6. It was found that as per section 68(2) of the Finance Act, 1994 read with notification No.30/2012-ST dated 20/06/2012 and rule 2(d)(i)(G) of the Service Tax Rules, 1994, the Appellant was required to pay service tax on „Business Auxiliary Service‟ provided by M/s IVP US to the Appellant under Reverse Charge Mechanism (RCM) for the period from April, 2013 to June, 2017 as service provider was located in foreign territory but it was noticed that no Service Tax was paid by the Appellant.
7. On the basis of above audit observation, Show Cause Notice dated 23.10.18 was issued to the Appellant for demand of Service Tax of Rs.35,49,28,587/- on the services carried out by IVP US for IVP India clients in US on behalf of the Appellant alongwith interest and penalty, treating such services under the category of „Business Auxiliary Service‟. The case was adjudicated and demand was confirmed along with interest and penalty vide the impugned order.
8. Shri Abhinav Kalra C.A. represented the case on behalf the Appellant and contended that IVP US and IVP UK had been working as intermediaries and they had been engaged in arranging the provision of service between the Appellant and his clients located in the USA and the United Kingdom, respectively. Citing the definition of „Intermediary Service‟ as provided under rule 2(f) of the Place of Provision of Services Rules, 2012 (in short “the POP Rules”), he contended that an „intermediary‟ arranges provision of service for his Principal which would mean „to plan, organize, and carry out (an event)‟, „put (things) in a neat, attractive, or required order‟. The main job of intermediary is to get the entrusted work done as per requirement. He further contended that IVP US and IVP UK were providing services like training to the client‟s employees for use of software, implementation and other regular maintenance of the installed software at client‟s site, resolution of defects reported by clients and such other services on behalf of IVP India. As per the definition of intermediary the provision of service has to be arranged between two or more persons. In the instant case IVP US / IVP UK arranged the provision of services of installation of software, implementation of software and maintenance of software between IVP India and its clients located in USA or UK. „Intermediary‟ excludes a person who provides the main service on his account. The main service provided by the Appellant is „Software Development‟. Installation of software, implementation of software and maintenance of software is also the part of software development but they are after sale services.
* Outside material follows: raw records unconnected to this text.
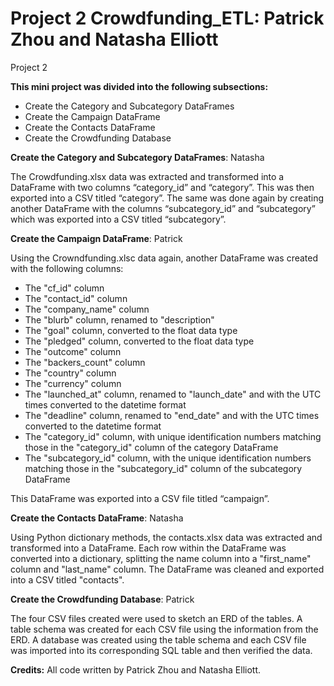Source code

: # Project 2 Crowdfunding_ETL: Patrick Zhou and Natasha Elliott
Project 2
  
**This mini project was divided into the following subsections:**
- Create the Category and Subcategory DataFrames
- Create the Campaign DataFrame
- Create the Contacts DataFrame
- Create the Crowdfunding Database

**Create the Category and Subcategory DataFrames**: Natasha

The Crowdfunding.xlsx data was extracted and transformed into a DataFrame with two columns “category_id” and “category”. This was then exported into a CSV titled “category”. The same was done again by creating another DataFrame with the columns “subcategory_id” and “subcategory” which was exported into a CSV titled “subcategory”.

**Create the Campaign DataFrame**: Patrick

Using the Crowndfunding.xlsc data again, another DataFrame was created with the following columns:
-	The "cf_id" column
-	The "contact_id" column
-	The "company_name" column
-	The "blurb" column, renamed to "description"
-	The "goal" column, converted to the float data type
-	The "pledged" column, converted to the float data type
-	The "outcome" column
-	The "backers_count" column
-	The "country" column
-	The "currency" column
-	The "launched_at" column, renamed to "launch_date" and with the UTC times converted to the datetime format
-	The "deadline" column, renamed to "end_date" and with the UTC times converted to the datetime format
-	The "category_id" column, with unique identification numbers matching those in the "category_id" column of the category DataFrame
-	The "subcategory_id" column, with the unique identification numbers matching those in the "subcategory_id" column of the subcategory DataFrame

This DataFrame was exported into a CSV file titled “campaign”.

**Create the Contacts DataFrame**: Natasha

Using Python dictionary methods, the contacts.xlsx data was extracted and transformed into a DataFrame. Each row within the DataFrame was converted into a dictionary, splitting the name column into a "first_name" column and "last_name" column. The DataFrame was cleaned and exported into a CSV titled "contacts".

**Create the Crowdfunding Database**: Patrick

The four CSV files created were used to sketch an ERD of the tables. A table schema was created for each CSV file using the information from the ERD. A database was created using the table schema and each CSV file was imported into its corresponding SQL table and then verified the data. 

**Credits:** All code written by Patrick Zhou and Natasha Elliott.
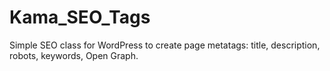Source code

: # Kama_SEO_Tags
Simple SEO class for WordPress to create page metatags:  title, description, robots, keywords, Open Graph.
The payment for services rendered by IVP US and IVP UK was made by the clients to IVP India only. He went on to say that in terms of rule 9 of the Place of Provision of Services Rules, 2012, the place of provision of service in respect of „intermediary service‟ was the location of the intermediary service provider. Since the intermediary services of installation of software, implementation of software and maintenance of software were by IVP US in the United States of America and by IVP UK in the United Kingdom, therefore, the place of provision of service in both the cases would be the United States of America and the United Kingdom, respectively. As the place of provision of service is itself outside the taxable territory of India, demanding service tax on the said services was not legally correct.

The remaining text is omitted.